ITに遅れをとるOTセキュリティ、「サイバーイベント検出」に課題
調査では、企業や組織内でのOTセキュリティとITセキュリティの成熟度を比較するため、サイバーセキュリティフレームワーク「NIST CSF」の5つの機能(特定・保護・検知・対応・復旧)を利用し、状況を参加者に尋ねました。
回答者の平均で見ると、39.5%がOTセキュリティの成熟度がITより低いと答えました。一方、18%はOTセキュリティがITよりも成熟していると感じ、36.4%は同じレベルだと思っています。
さらに、セキュリティ能力をNIST CSFの5つのコアカテゴリに分けて評価したところ、OTセキュリティの「検知」がITに比べて最も成熟していないという回答が42%で最多になりました(図1)。
セキュリティ能力の詳細を調査すると、ITに比べセキュリティ能力が低い点として「サイバーイベントの検出」が最も高く、45.7%となっています(図2)。
OTの環境には、様々なレガシーアセットやICS/OTに特化したプロトコルスタックが存在します。これにより、OT環境では、不正な挙動を検出するセンサーを導入することやアセットに修正パッチを適用することが難しくなっています。ITセキュリティのように一貫した対策を取り入れることが困難であることが、OTセキュリティの成熟度を高める上での障壁となっているのです。
EDRの導入状況
• OS(Windows、Unix、Linux)を使用するサーバーアセット:41%
• OS(Windows、Unix、Linux)を使用するエンジニアリング関連アセット(エンジニアリング用ワークステーション(EWS)、計測用ラップトップ、修正・テスト機器など):34%
• OS(Windows、Unix、Linux)を使用するオペレーター関連アセット(HMI、ワークステーション):33%
さらに、EDRを導入済の企業や組織のうち、76%は次の24ヶ月で導入規模をさらに拡大する予定だと回答しました。
また、Purdueモデル※で示された6つの環境におけるNSM(IDS含む)の導入状況を聞きました。
※ICSにおけるネットワークアーキテクチャ構築のための標準を定義する目的でパデュー大学コンソーシアムによって開発されたモデル。ITとOTの環境を6つの階層に分けてシステムを整理した。
NSMの導入状況
• Purdueレベル4(エンタープライズ):29.9%
• Purdueレベル3.5(DMZ):35.5%
• Purdueレベル3(拠点の監視制御):37.5%
• Purdueレベル2(制御):19.6%
• Purdueレベル1/0(センサーやアクチュエータ):8.2%
NSMを既に導入している企業や組織のうち、70%が次の24ヶ月での導入のさらなる拡大を予定していると回答しました。
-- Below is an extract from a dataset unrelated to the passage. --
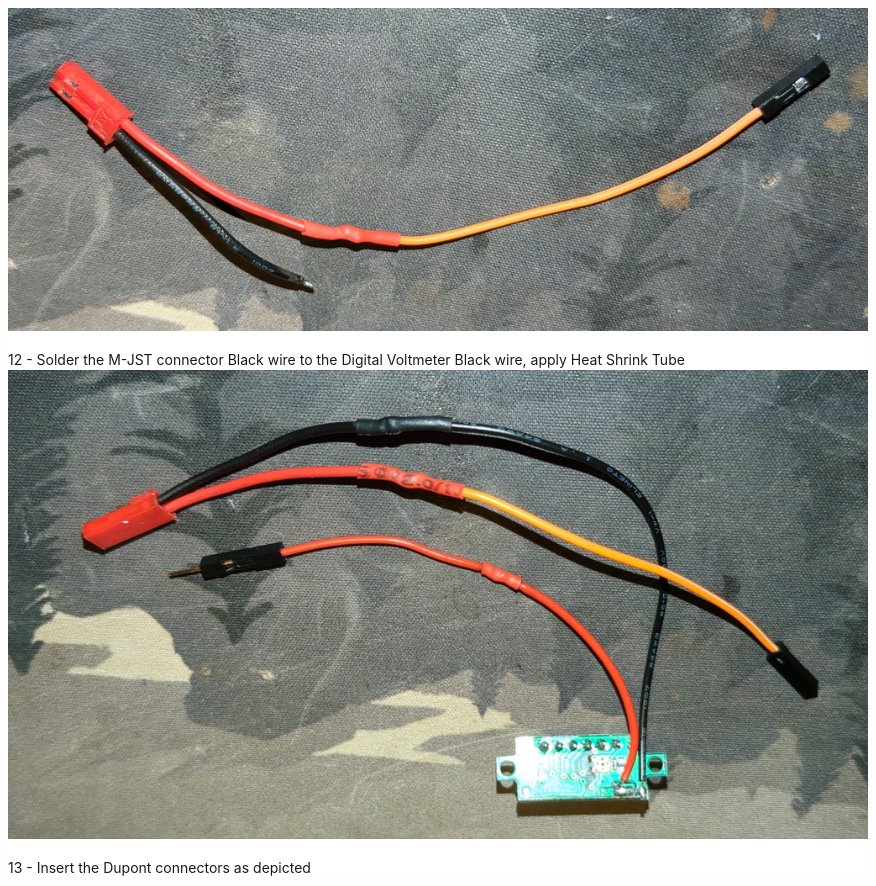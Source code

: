 ![cmn](Pics/Soldering/soldering-11.jpg)

12 - Solder the M-JST connector Black wire to the Digital Voltmeter Black wire, apply Heat Shrink Tube
![cmn](Pics/Soldering/soldering-12.jpg)

13 - Insert the Dupont connectors as depicted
調査では、EDRの導入率が回答者の所属する業界および企業・組織の規模に応じて異なることが明らかになりました。特に、NSMの導入率はDMZとレベル3が高く、レベルが低くなるにつれ減少する傾向が見られました。監視、検出技術の導入が進み、OT、IT環境全体が可視化されることは望ましいことですが、技術を導入するだけでは十分ではありません。ITとOT環境を可視化し、継続的に監視する運用が重要になります。また、調査結果の平均値だけを見て、明確な傾向を断定するのは適切ではありません。企業や組織により、EDRやNSMの導入箇所には多様性があるためです。ここで示す導入率は、一般的な参考値として捉えてください。投資の方向や規模は、それぞれの組織の状況や意思決定によって異なります。EDRやNSMの導入箇所や導入計画の評価の際、この調査結果を参考情報として活用ください。
具体的なセキュリティ計画を立てるためには、現状把握とリスク評価が必要です。OT環境でのリスク評価方法や効果的な投資の判断については、トレンドマイクロのリサーチペーパ「Practical Risk Assessments for Smart Factories」(英語)をご参考ください。
本記事は、2023年8月14日にUSで公開された記事OT Security is Less Mature but Progressing Rapidlyの抄訳です。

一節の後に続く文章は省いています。